Records for processing =>
+ + +

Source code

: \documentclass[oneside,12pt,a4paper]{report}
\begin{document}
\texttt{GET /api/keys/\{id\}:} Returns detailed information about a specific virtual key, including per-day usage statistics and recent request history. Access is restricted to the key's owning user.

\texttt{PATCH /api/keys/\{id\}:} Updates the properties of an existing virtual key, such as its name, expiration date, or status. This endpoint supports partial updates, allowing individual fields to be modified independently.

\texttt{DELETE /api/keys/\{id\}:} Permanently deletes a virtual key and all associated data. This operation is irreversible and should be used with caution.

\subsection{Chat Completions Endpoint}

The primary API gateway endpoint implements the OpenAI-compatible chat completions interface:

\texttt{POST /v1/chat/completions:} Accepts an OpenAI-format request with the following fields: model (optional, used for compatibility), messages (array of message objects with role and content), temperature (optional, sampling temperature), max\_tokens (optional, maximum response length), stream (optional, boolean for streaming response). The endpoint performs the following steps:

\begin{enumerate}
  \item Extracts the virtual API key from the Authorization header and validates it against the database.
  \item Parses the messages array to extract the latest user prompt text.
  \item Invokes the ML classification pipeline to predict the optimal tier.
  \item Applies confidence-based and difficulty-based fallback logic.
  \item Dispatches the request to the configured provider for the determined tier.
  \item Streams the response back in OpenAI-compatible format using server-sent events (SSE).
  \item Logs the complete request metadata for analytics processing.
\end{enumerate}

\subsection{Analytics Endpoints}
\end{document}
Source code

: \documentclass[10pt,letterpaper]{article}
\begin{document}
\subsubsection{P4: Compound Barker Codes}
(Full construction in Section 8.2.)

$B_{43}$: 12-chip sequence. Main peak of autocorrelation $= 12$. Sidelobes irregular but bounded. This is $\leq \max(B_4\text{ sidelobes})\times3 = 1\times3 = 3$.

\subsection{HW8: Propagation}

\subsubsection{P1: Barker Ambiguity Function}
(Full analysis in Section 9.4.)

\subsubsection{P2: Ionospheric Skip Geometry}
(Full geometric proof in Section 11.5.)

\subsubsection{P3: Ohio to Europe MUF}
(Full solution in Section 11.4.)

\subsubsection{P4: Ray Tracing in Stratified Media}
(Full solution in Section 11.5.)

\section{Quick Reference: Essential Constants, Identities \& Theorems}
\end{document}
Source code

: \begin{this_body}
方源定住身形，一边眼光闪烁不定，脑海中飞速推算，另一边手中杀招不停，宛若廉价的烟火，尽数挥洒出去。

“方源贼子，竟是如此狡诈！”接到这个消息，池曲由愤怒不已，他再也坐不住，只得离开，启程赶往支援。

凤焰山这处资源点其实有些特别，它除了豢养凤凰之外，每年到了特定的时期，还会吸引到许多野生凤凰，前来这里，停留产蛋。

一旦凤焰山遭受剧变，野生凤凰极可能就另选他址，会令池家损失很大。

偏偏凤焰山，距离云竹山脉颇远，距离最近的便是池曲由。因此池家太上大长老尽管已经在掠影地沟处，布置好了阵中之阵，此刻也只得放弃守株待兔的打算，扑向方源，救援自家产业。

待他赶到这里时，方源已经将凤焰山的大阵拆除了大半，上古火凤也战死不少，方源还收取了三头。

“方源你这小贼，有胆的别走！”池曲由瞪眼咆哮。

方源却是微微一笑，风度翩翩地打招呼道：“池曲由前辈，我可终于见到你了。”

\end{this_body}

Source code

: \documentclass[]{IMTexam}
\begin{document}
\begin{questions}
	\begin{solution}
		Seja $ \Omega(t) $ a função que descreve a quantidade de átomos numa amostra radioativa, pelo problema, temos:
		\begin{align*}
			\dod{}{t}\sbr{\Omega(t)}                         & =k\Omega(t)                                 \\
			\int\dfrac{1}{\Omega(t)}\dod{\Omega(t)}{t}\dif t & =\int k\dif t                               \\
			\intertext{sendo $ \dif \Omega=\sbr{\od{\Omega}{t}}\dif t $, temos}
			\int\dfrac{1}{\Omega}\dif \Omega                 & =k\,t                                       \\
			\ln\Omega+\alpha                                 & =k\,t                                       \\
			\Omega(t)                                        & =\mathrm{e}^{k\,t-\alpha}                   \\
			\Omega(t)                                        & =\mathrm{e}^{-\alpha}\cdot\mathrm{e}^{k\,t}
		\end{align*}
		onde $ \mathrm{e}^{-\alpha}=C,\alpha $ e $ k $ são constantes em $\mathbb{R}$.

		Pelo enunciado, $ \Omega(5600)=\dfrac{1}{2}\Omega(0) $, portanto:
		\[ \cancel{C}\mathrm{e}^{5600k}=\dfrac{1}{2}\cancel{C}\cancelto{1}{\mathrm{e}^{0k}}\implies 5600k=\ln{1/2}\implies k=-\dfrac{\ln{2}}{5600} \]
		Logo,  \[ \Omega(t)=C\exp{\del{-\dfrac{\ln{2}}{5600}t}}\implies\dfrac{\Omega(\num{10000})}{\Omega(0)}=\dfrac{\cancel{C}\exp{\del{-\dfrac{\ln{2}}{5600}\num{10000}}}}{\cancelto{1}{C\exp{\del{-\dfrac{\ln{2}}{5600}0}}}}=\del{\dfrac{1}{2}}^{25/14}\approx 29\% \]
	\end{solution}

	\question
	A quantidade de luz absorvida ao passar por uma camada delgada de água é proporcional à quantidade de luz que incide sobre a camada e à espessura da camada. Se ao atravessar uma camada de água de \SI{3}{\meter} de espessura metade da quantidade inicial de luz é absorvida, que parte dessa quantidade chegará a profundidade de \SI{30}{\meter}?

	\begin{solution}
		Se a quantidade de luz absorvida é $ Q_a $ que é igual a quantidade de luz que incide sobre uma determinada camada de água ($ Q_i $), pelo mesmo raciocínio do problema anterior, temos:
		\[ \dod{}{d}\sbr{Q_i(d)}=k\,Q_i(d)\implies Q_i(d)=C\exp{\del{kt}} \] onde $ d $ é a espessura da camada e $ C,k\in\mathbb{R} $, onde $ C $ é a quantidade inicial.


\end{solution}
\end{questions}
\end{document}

+ + +

Exercise requirements => All records above must be printed again, exactly.

Written response =>
Source code

: \documentclass[oneside,12pt,a4paper]{report}
\begin{document}
\texttt{GET /api/keys/\{id\}:} Returns detailed information about a specific virtual key, including per-day usage statistics and recent request history. Access is restricted to the key's owning user.

\texttt{PATCH /api/keys/\{id\}:} Updates the properties of an existing virtual key, such as its name, expiration date, or status. This endpoint supports partial updates, allowing individual fields to be modified independently.

\texttt{DELETE /api/keys/\{id\}:} Permanently deletes a virtual key and all associated data. This operation is irreversible and should be used with caution.

\subsection{Chat Completions Endpoint}

The primary API gateway endpoint implements the OpenAI-compatible chat completions interface:

\texttt{POST /v1/chat/completions:} Accepts an OpenAI-format request with the following fields: model (optional, used for compatibility), messages (array of message objects with role and content), temperature (optional, sampling temperature), max\_tokens (optional, maximum response length), stream (optional, boolean for streaming response). The endpoint performs the following steps:

\begin{enumerate}
  \item Extracts the virtual API key from the Authorization header and validates it against the database.
  \item Parses the messages array to extract the latest user prompt text.
  \item Invokes the ML classification pipeline to predict the optimal tier.
  \item Applies confidence-based and difficulty-based fallback logic.
  \item Dispatches the request to the configured provider for the determined tier.
  \item Streams the response back in OpenAI-compatible format using server-sent events (SSE).
  \item Logs the complete request metadata for analytics processing.
\end{enumerate}

\subsection{Analytics Endpoints}
\end{document}
Source code

: \documentclass[10pt,letterpaper]{article}
\begin{document}
\subsubsection{P4: Compound Barker Codes}
(Full construction in Section 8.2.)

$B_{43}$: 12-chip sequence. Main peak of autocorrelation $= 12$. Sidelobes irregular but bounded. This is $\leq \max(B_4\text{ sidelobes})\times3 = 1\times3 = 3$.

\subsection{HW8: Propagation}

\subsubsection{P1: Barker Ambiguity Function}
(Full analysis in Section 9.4.)

\subsubsection{P2: Ionospheric Skip Geometry}
(Full geometric proof in Section 11.5.)

\subsubsection{P3: Ohio to Europe MUF}
(Full solution in Section 11.4.)

\subsubsection{P4: Ray Tracing in Stratified Media}
(Full solution in Section 11.5.)

\section{Quick Reference: Essential Constants, Identities \& Theorems}
\end{document}
Source code

: \begin{this_body}
方源定住身形，一边眼光闪烁不定，脑海中飞速推算，另一边手中杀招不停，宛若廉价的烟火，尽数挥洒出去。

“方源贼子，竟是如此狡诈！”接到这个消息，池曲由愤怒不已，他再也坐不住，只得离开，启程赶往支援。

凤焰山这处资源点其实有些特别，它除了豢养凤凰之外，每年到了特定的时期，还会吸引到许多野生凤凰，前来这里，停留产蛋。

一旦凤焰山遭受剧变，野生凤凰极可能就另选他址，会令池家损失很大。

偏偏凤焰山，距离云竹山脉颇远，距离最近的便是池曲由。因此池家太上大长老尽管已经在掠影地沟处，布置好了阵中之阵，此刻也只得放弃守株待兔的打算，扑向方源，救援自家产业。

待他赶到这里时，方源已经将凤焰山的大阵拆除了大半，上古火凤也战死不少，方源还收取了三头。

“方源你这小贼，有胆的别走！”池曲由瞪眼咆哮。

方源却是微微一笑，风度翩翩地打招呼道：“池曲由前辈，我可终于见到你了。”

\end{this_body}

Source code

: \documentclass[]{IMTexam}
\begin{document}
\begin{questions}
	\begin{solution}
		Seja $ \Omega(t) $ a função que descreve a quantidade de átomos numa amostra radioativa, pelo problema, temos:
		\begin{align*}
			\dod{}{t}\sbr{\Omega(t)}                         & =k\Omega(t)                                 \\
			\int\dfrac{1}{\Omega(t)}\dod{\Omega(t)}{t}\dif t & =\int k\dif t                               \\
			\intertext{sendo $ \dif \Omega=\sbr{\od{\Omega}{t}}\dif t $, temos}
			\int\dfrac{1}{\Omega}\dif \Omega                 & =k\,t                                       \\
			\ln\Omega+\alpha                                 & =k\,t                                       \\
			\Omega(t)                                        & =\mathrm{e}^{k\,t-\alpha}                   \\
			\Omega(t)                                        & =\mathrm{e}^{-\alpha}\cdot\mathrm{e}^{k\,t}
		\end{align*}
		onde $ \mathrm{e}^{-\alpha}=C,\alpha $ e $ k $ são constantes em $\mathbb{R}$.

		Pelo enunciado, $ \Omega(5600)=\dfrac{1}{2}\Omega(0) $, portanto:
		\[ \cancel{C}\mathrm{e}^{5600k}=\dfrac{1}{2}\cancel{C}\cancelto{1}{\mathrm{e}^{0k}}\implies 5600k=\ln{1/2}\implies k=-\dfrac{\ln{2}}{5600} \]
		Logo,  \[ \Omega(t)=C\exp{\del{-\dfrac{\ln{2}}{5600}t}}\implies\dfrac{\Omega(\num{10000})}{\Omega(0)}=\dfrac{\cancel{C}\exp{\del{-\dfrac{\ln{2}}{5600}\num{10000}}}}{\cancelto{1}{C\exp{\del{-\dfrac{\ln{2}}{5600}0}}}}=\del{\dfrac{1}{2}}^{25/14}\approx 29\% \]
	\end{solution}

	\question
	A quantidade de luz absorvida ao passar por uma camada delgada de água é proporcional à quantidade de luz que incide sobre a camada e à espessura da camada. Se ao atravessar uma camada de água de \SI{3}{\meter} de espessura metade da quantidade inicial de luz é absorvida, que parte dessa quantidade chegará a profundidade de \SI{30}{\meter}?

	\begin{solution}
		Se a quantidade de luz absorvida é $ Q_a $ que é igual a quantidade de luz que incide sobre uma determinada camada de água ($ Q_i $), pelo mesmo raciocínio do problema anterior, temos:
		\[ \dod{}{d}\sbr{Q_i(d)}=k\,Q_i(d)\implies Q_i(d)=C\exp{\del{kt}} \] onde $ d $ é a espessura da camada e $ C,k\in\mathbb{R} $, onde $ C $ é a quantidade inicial.


\end{solution}
\end{questions}
\end{document}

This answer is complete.